The Bahraini political parties have developed their methods by organising large protests and re-formulating their slogans calling for the toppling of the government rather than the regime.
Opposition forces in Bahrain converge on the aim of establishing a civil state where all citizens live within a constitutional framework that guarantees the peculiarity of Bahrain in view of its sectarian balance. The prevailing conviction is that Bahrain's continuity depends on its close ties with the GCC and the current reality of international relationships.
Opposition parties are demanding a constitutional monarchy. For this reasons, all parties concerned agreed to dialogue with the crown prince as representative of the ruling regime who has been in constant deliberation with all active powers on the scene.

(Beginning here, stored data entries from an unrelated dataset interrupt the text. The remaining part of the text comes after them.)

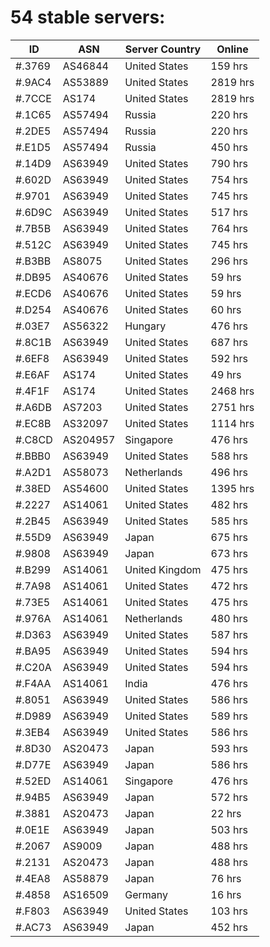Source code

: # 54 stable servers:

| ID | ASN | Server Country | Online |
| ------ | ------ | ------ | ------ |
| #.3769 | AS46844 | United States | 159 hrs |
| #.9AC4 | AS53889 | United States | 2819 hrs |
| #.7CCE | AS174 | United States | 2819 hrs |
| #.1C65 | AS57494 | Russia | 220 hrs |
| #.2DE5 | AS57494 | Russia | 220 hrs |
| #.E1D5 | AS57494 | Russia | 450 hrs |
| #.14D9 | AS63949 | United States | 790 hrs |
| #.602D | AS63949 | United States | 754 hrs |
| #.9701 | AS63949 | United States | 745 hrs |
| #.6D9C | AS63949 | United States | 517 hrs |
| #.7B5B | AS63949 | United States | 764 hrs |
| #.512C | AS63949 | United States | 745 hrs |
| #.B3BB | AS8075 | United States | 296 hrs |
| #.DB95 | AS40676 | United States | 59 hrs |
| #.ECD6 | AS40676 | United States | 59 hrs |
| #.D254 | AS40676 | United States | 60 hrs |
| #.03E7 | AS56322 | Hungary | 476 hrs |
| #.8C1B | AS63949 | United States | 687 hrs |
| #.6EF8 | AS63949 | United States | 592 hrs |
| #.E6AF | AS174 | United States | 49 hrs |
| #.4F1F | AS174 | United States | 2468 hrs |
| #.A6DB | AS7203 | United States | 2751 hrs |
| #.EC8B | AS32097 | United States | 1114 hrs |
| #.C8CD | AS204957 | Singapore | 476 hrs |
| #.BBB0 | AS63949 | United States | 588 hrs |
| #.A2D1 | AS58073 | Netherlands | 496 hrs |
| #.38ED | AS54600 | United States | 1395 hrs |
| #.2227 | AS14061 | United States | 482 hrs |
| #.2B45 | AS63949 | United States | 585 hrs |
| #.55D9 | AS63949 | Japan | 675 hrs |
| #.9808 | AS63949 | Japan | 673 hrs |
| #.B299 | AS14061 | United Kingdom | 475 hrs |
| #.7A98 | AS14061 | United States | 472 hrs |
| #.73E5 | AS14061 | United States | 475 hrs |
| #.976A | AS14061 | Netherlands | 480 hrs |
| #.D363 | AS63949 | United States | 587 hrs |
| #.BA95 | AS63949 | United States | 594 hrs |
| #.C20A | AS63949 | United States | 594 hrs |
| #.F4AA | AS14061 | India | 476 hrs |
| #.8051 | AS63949 | United States | 586 hrs |
| #.D989 | AS63949 | United States | 589 hrs |
| #.3EB4 | AS63949 | United States | 586 hrs |
| #.8D30 | AS20473 | Japan | 593 hrs |
| #.D77E | AS63949 | Japan | 586 hrs |
| #.52ED | AS14061 | Singapore | 476 hrs |
| #.94B5 | AS63949 | Japan | 572 hrs |
| #.3881 | AS20473 | Japan | 22 hrs |
| #.0E1E | AS63949 | Japan | 503 hrs |
| #.2067 | AS9009 | Japan | 488 hrs |
| #.2131 | AS20473 | Japan | 488 hrs |
| #.4EA8 | AS58879 | Japan | 76 hrs |
| #.4858 | AS16509 | Germany | 16 hrs |
| #.F803 | AS63949 | United States | 103 hrs |
| #.AC73 | AS63949 | Japan | 452 hrs |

Prime minister straight from Tahrir Square
It was a beautiful move when Dr Essam Sharaf, Egypt's newly appointed prime minister, stood in the middle of Tahrir Square in Cairo to meet with his supporters who insisted on toppling Ahmed Shafiq's cabinet and putting him at the helm of government in this delicate transitional period in the history of Egypt, commented Abdelbari Atwan, the editor-in-chief of the pan-Arab daily Al Quds al Arabi.
Dr Sharaf is the first Egyptian prime minister who derives his legitimacy directly from the people, not from the president, as was the case in previous days. For this reason, he enjoys the trust of the majority of the Egyptians.

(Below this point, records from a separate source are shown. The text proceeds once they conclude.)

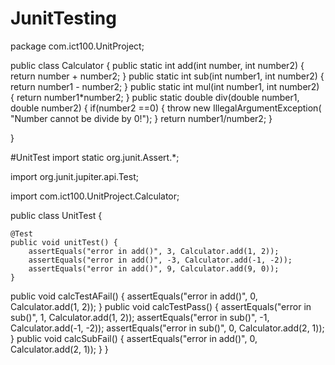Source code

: # JunitTesting
package com.ict100.UnitProject;

public class Calculator {
	public static int add(int number, int number2)
	{
		return number + number2;
	}
public static int sub(int number1, int number2) {
	return number1 - number2;
}
public static int mul(int number1, int number2) {
	return number1*number2;
}
public static double div(double number1, double number2) {
	if(number2 ==0) {
		throw new IllegalArgumentException( "Number cannot be divide by 0!");
	}
	return number1/number2;
}

}

#UnitTest
import static org.junit.Assert.*;

import org.junit.jupiter.api.Test;

import com.ict100.UnitProject.Calculator;

public class UnitTest {

	@Test
	public void unitTest() {
		assertEquals("error in add()", 3, Calculator.add(1, 2));
		assertEquals("error in add()", -3, Calculator.add(-1, -2));
		assertEquals("error in add()", 9, Calculator.add(9, 0));
	}
public void calcTestAFail() {
	assertEquals("error in add()", 0, Calculator.add(1, 2));
}
public void calcTestPass() {
	assertEquals("error in sub()", 1, Calculator.add(1, 2));
	assertEquals("error in sub()", -1, Calculator.add(-1, -2));
	assertEquals("error in sub()", 0, Calculator.add(2, 1));
}
public void calcSubFail() {
	assertEquals("error in add()", 0, Calculator.add(2, 1));
}
}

The youth-led revolution succeeded in bringing about a cabinet that would realise its demands of democracy which would put more pressure on the military council to abolish the state of emergency and release political prisoners as well as pave the way to transfer power through clean elections.

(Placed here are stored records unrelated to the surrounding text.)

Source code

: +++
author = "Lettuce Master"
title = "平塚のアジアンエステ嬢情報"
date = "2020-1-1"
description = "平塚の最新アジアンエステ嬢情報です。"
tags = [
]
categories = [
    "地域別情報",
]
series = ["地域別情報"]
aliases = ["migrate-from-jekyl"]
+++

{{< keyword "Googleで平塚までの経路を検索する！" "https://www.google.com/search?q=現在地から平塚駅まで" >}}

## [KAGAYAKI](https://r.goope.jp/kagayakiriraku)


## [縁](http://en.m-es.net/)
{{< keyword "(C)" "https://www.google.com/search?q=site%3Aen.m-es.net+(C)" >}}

"This is indeed a historical week in Egypt, as the Shafiq government and some of its symbols are gone. The former interior minister Habib al Adeli will be standing trial for various charges such as as money laundering, murdering protestors and maybe ordering the bombing of the Alexandria church, to name a few."
These are historical days in Egypt that were made possible due to the will and persistence of unarmed rebels that believed in the righteousness of their demands.
Urgent aid needed for the Libyan people
The hordes of refugees on the Libyan-Tunisian borders bring to mind images of the Iraqi invasion of Kuwait. Thousands of people are trying to escape war, but find no refuge, wrote the columnist Adulaziz al Sueid in the pan-Arab daily Al Hayat.
The situation in Libya is similar, if not worse, with entire families searching for shelter amid a raging war and an absence of utilities.
"An Arab mobilisation is required, Arab states must come to the rescue of the Libyan people and especially refuge seekers stuck at the borders. This is in the first degree an obligation toward the Libyans, and secondly, neglecting this matter would allow for western interference under the shroud of humanitarian aid."
Arab countries are reportedly offering assistance, but in amounts and capabilities that cannot come near to covering the actual needs. The crisis has gone haywire and the situation indicates prolonged turmoil, which calls for a collective political Arab presence.
"I hereby call upon the relevant authorities in the Saudi kingdom to quickly mobilise its relief efforts through governmental and non-governmental authorities, despite the known animosity towards Qaddafi's regime, as the kingdom's humanitarian relief experience and capabilities are immense."